— EXERCISE REQUIREMENTS —
Lines in the records below that contain the word "vecteurs" must each be copied.

Dataset entries

-.-.-

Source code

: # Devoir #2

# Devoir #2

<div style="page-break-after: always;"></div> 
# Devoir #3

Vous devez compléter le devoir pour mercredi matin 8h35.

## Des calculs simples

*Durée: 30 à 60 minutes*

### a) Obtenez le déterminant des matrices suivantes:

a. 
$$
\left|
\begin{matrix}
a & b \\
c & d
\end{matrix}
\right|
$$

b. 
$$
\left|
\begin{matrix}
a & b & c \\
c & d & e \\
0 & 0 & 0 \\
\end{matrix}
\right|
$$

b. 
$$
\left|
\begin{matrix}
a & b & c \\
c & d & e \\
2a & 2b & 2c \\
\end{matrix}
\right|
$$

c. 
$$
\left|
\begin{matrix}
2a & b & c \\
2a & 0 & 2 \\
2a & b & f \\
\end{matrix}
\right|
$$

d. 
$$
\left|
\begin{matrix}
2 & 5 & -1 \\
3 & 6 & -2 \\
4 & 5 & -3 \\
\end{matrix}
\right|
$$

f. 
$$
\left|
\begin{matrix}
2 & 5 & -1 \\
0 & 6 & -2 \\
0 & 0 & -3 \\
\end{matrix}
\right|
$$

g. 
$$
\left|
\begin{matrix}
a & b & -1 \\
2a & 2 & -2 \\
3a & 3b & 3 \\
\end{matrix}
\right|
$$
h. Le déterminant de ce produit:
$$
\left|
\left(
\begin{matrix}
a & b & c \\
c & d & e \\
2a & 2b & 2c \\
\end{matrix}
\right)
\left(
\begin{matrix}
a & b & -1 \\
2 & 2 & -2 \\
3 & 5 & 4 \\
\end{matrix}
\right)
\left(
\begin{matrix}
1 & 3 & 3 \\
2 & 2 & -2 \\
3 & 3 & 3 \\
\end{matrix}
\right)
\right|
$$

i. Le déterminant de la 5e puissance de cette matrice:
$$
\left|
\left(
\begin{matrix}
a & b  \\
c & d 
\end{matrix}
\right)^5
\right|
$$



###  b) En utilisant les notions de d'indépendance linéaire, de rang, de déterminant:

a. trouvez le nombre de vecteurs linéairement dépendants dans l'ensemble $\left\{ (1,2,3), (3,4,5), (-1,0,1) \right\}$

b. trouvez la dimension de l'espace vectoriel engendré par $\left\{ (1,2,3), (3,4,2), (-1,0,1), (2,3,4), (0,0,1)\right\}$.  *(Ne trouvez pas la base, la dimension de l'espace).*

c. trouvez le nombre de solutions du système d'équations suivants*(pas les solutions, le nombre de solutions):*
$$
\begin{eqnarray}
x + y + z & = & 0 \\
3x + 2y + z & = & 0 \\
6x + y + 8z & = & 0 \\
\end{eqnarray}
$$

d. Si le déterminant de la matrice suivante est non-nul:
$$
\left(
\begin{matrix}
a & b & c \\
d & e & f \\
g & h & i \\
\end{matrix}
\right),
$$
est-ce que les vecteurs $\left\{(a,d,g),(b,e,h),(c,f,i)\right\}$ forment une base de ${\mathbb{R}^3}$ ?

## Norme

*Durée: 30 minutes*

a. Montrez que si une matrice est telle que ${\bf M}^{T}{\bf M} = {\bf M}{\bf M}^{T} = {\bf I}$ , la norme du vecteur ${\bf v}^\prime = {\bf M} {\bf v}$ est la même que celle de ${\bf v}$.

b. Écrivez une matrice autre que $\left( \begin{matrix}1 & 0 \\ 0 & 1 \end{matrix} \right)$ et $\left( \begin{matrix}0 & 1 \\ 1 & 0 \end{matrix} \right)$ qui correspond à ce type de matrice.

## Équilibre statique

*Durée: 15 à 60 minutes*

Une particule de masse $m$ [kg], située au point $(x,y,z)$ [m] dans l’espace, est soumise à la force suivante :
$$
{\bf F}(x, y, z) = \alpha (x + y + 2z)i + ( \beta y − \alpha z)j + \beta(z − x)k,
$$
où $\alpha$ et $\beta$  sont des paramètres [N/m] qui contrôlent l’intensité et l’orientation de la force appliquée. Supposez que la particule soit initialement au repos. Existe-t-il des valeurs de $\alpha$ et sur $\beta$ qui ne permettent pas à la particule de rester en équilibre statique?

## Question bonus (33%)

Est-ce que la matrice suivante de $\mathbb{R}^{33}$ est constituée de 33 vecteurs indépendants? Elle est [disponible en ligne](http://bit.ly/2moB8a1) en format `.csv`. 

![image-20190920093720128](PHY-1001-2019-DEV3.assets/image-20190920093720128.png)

-.-.-

— RESPONSE —
a. trouvez le nombre de vecteurs linéairement dépendants dans l'ensemble $\left\{ (1,2,3), (3,4,5), (-1,0,1) \right\}$
est-ce que les vecteurs $\left\{(a,d,g),(b,e,h),(c,f,i)\right\}$ forment une base de ${\mathbb{R}^3}$ ?
Est-ce que la matrice suivante de $\mathbb{R}^{33}$ est constituée de 33 vecteurs indépendants? Elle est [disponible en ligne](http://bit.ly/2moB8a1) en format `.csv`. 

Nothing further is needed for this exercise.